Records contained in a dataset
***

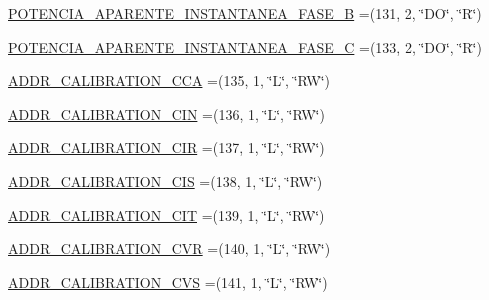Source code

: \begin{DoxyCompactItemize}
\item 
\hyperlink{enumcom_1_1eneri_1_1scorpio__metertool_1_1devices_1_1_register_aea1518a7e05912d2296ab7974508c527}{P\+O\+T\+E\+N\+C\+I\+A\+\_\+\+A\+P\+A\+R\+E\+N\+T\+E\+\_\+\+I\+N\+S\+T\+A\+N\+T\+A\+N\+E\+A\+\_\+\+F\+A\+S\+E\+\_\+B} =(131, 2, \char`\"{}DO\char`\"{}, \char`\"{}R\char`\"{})
\item 
\hyperlink{enumcom_1_1eneri_1_1scorpio__metertool_1_1devices_1_1_register_a1b29f25672b4d233c4f5e77b266efb6c}{P\+O\+T\+E\+N\+C\+I\+A\+\_\+\+A\+P\+A\+R\+E\+N\+T\+E\+\_\+\+I\+N\+S\+T\+A\+N\+T\+A\+N\+E\+A\+\_\+\+F\+A\+S\+E\+\_\+C} =(133, 2, \char`\"{}DO\char`\"{}, \char`\"{}R\char`\"{})
\item 
\hyperlink{enumcom_1_1eneri_1_1scorpio__metertool_1_1devices_1_1_register_a31f9317eacf4e891bf8b2ec1f5e366d4}{A\+D\+D\+R\+\_\+\+C\+A\+L\+I\+B\+R\+A\+T\+I\+O\+N\+\_\+\+C\+CA} =(135, 1, \char`\"{}L\char`\"{}, \char`\"{}RW\char`\"{})
\item 
\hyperlink{enumcom_1_1eneri_1_1scorpio__metertool_1_1devices_1_1_register_ab929a0296c2d9b3b650d41ce07b61a9b}{A\+D\+D\+R\+\_\+\+C\+A\+L\+I\+B\+R\+A\+T\+I\+O\+N\+\_\+\+C\+IN} =(136, 1, \char`\"{}L\char`\"{}, \char`\"{}RW\char`\"{})
\item 
\hyperlink{enumcom_1_1eneri_1_1scorpio__metertool_1_1devices_1_1_register_abd53ee1fb3ff3d7879862b618aeeaa0a}{A\+D\+D\+R\+\_\+\+C\+A\+L\+I\+B\+R\+A\+T\+I\+O\+N\+\_\+\+C\+IR} =(137, 1, \char`\"{}L\char`\"{}, \char`\"{}RW\char`\"{})
\item 
\hyperlink{enumcom_1_1eneri_1_1scorpio__metertool_1_1devices_1_1_register_abd61fcca5e56f382e00da0047b2271a8}{A\+D\+D\+R\+\_\+\+C\+A\+L\+I\+B\+R\+A\+T\+I\+O\+N\+\_\+\+C\+IS} =(138, 1, \char`\"{}L\char`\"{}, \char`\"{}RW\char`\"{})
\item 
\hyperlink{enumcom_1_1eneri_1_1scorpio__metertool_1_1devices_1_1_register_a258c3a1b75397fd90b3c93d25ba1acb4}{A\+D\+D\+R\+\_\+\+C\+A\+L\+I\+B\+R\+A\+T\+I\+O\+N\+\_\+\+C\+IT} =(139, 1, \char`\"{}L\char`\"{}, \char`\"{}RW\char`\"{})
\item 
\hyperlink{enumcom_1_1eneri_1_1scorpio__metertool_1_1devices_1_1_register_a714881f62c101feefd117d8c65fa2872}{A\+D\+D\+R\+\_\+\+C\+A\+L\+I\+B\+R\+A\+T\+I\+O\+N\+\_\+\+C\+VR} =(140, 1, \char`\"{}L\char`\"{}, \char`\"{}RW\char`\"{})
\item 
\hyperlink{enumcom_1_1eneri_1_1scorpio__metertool_1_1devices_1_1_register_a673d761b77b509416ced983e30d0c0e7}{A\+D\+D\+R\+\_\+\+C\+A\+L\+I\+B\+R\+A\+T\+I\+O\+N\+\_\+\+C\+VS} =(141, 1, \char`\"{}L\char`\"{}, \char`\"{}RW\char`\"{})

\end{DoxyCompactItemize}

***

(Task directions): Write every record out again exactly as written. Pictures don't belong in the copy.

(Answer to the exercise):
Source code

: \begin{DoxyCompactItemize}
\item 
\hyperlink{enumcom_1_1eneri_1_1scorpio__metertool_1_1devices_1_1_register_aea1518a7e05912d2296ab7974508c527}{P\+O\+T\+E\+N\+C\+I\+A\+\_\+\+A\+P\+A\+R\+E\+N\+T\+E\+\_\+\+I\+N\+S\+T\+A\+N\+T\+A\+N\+E\+A\+\_\+\+F\+A\+S\+E\+\_\+B} =(131, 2, \char`\"{}DO\char`\"{}, \char`\"{}R\char`\"{})
\item 
\hyperlink{enumcom_1_1eneri_1_1scorpio__metertool_1_1devices_1_1_register_a1b29f25672b4d233c4f5e77b266efb6c}{P\+O\+T\+E\+N\+C\+I\+A\+\_\+\+A\+P\+A\+R\+E\+N\+T\+E\+\_\+\+I\+N\+S\+T\+A\+N\+T\+A\+N\+E\+A\+\_\+\+F\+A\+S\+E\+\_\+C} =(133, 2, \char`\"{}DO\char`\"{}, \char`\"{}R\char`\"{})
\item 
\hyperlink{enumcom_1_1eneri_1_1scorpio__metertool_1_1devices_1_1_register_a31f9317eacf4e891bf8b2ec1f5e366d4}{A\+D\+D\+R\+\_\+\+C\+A\+L\+I\+B\+R\+A\+T\+I\+O\+N\+\_\+\+C\+CA} =(135, 1, \char`\"{}L\char`\"{}, \char`\"{}RW\char`\"{})
\item 
\hyperlink{enumcom_1_1eneri_1_1scorpio__metertool_1_1devices_1_1_register_ab929a0296c2d9b3b650d41ce07b61a9b}{A\+D\+D\+R\+\_\+\+C\+A\+L\+I\+B\+R\+A\+T\+I\+O\+N\+\_\+\+C\+IN} =(136, 1, \char`\"{}L\char`\"{}, \char`\"{}RW\char`\"{})
\item 
\hyperlink{enumcom_1_1eneri_1_1scorpio__metertool_1_1devices_1_1_register_abd53ee1fb3ff3d7879862b618aeeaa0a}{A\+D\+D\+R\+\_\+\+C\+A\+L\+I\+B\+R\+A\+T\+I\+O\+N\+\_\+\+C\+IR} =(137, 1, \char`\"{}L\char`\"{}, \char`\"{}RW\char`\"{})
\item 
\hyperlink{enumcom_1_1eneri_1_1scorpio__metertool_1_1devices_1_1_register_abd61fcca5e56f382e00da0047b2271a8}{A\+D\+D\+R\+\_\+\+C\+A\+L\+I\+B\+R\+A\+T\+I\+O\+N\+\_\+\+C\+IS} =(138, 1, \char`\"{}L\char`\"{}, \char`\"{}RW\char`\"{})
\item 
\hyperlink{enumcom_1_1eneri_1_1scorpio__metertool_1_1devices_1_1_register_a258c3a1b75397fd90b3c93d25ba1acb4}{A\+D\+D\+R\+\_\+\+C\+A\+L\+I\+B\+R\+A\+T\+I\+O\+N\+\_\+\+C\+IT} =(139, 1, \char`\"{}L\char`\"{}, \char`\"{}RW\char`\"{})
\item 
\hyperlink{enumcom_1_1eneri_1_1scorpio__metertool_1_1devices_1_1_register_a714881f62c101feefd117d8c65fa2872}{A\+D\+D\+R\+\_\+\+C\+A\+L\+I\+B\+R\+A\+T\+I\+O\+N\+\_\+\+C\+VR} =(140, 1, \char`\"{}L\char`\"{}, \char`\"{}RW\char`\"{})
\item 
\hyperlink{enumcom_1_1eneri_1_1scorpio__metertool_1_1devices_1_1_register_a673d761b77b509416ced983e30d0c0e7}{A\+D\+D\+R\+\_\+\+C\+A\+L\+I\+B\+R\+A\+T\+I\+O\+N\+\_\+\+C\+VS} =(141, 1, \char`\"{}L\char`\"{}, \char`\"{}RW\char`\"{})

\end{DoxyCompactItemize}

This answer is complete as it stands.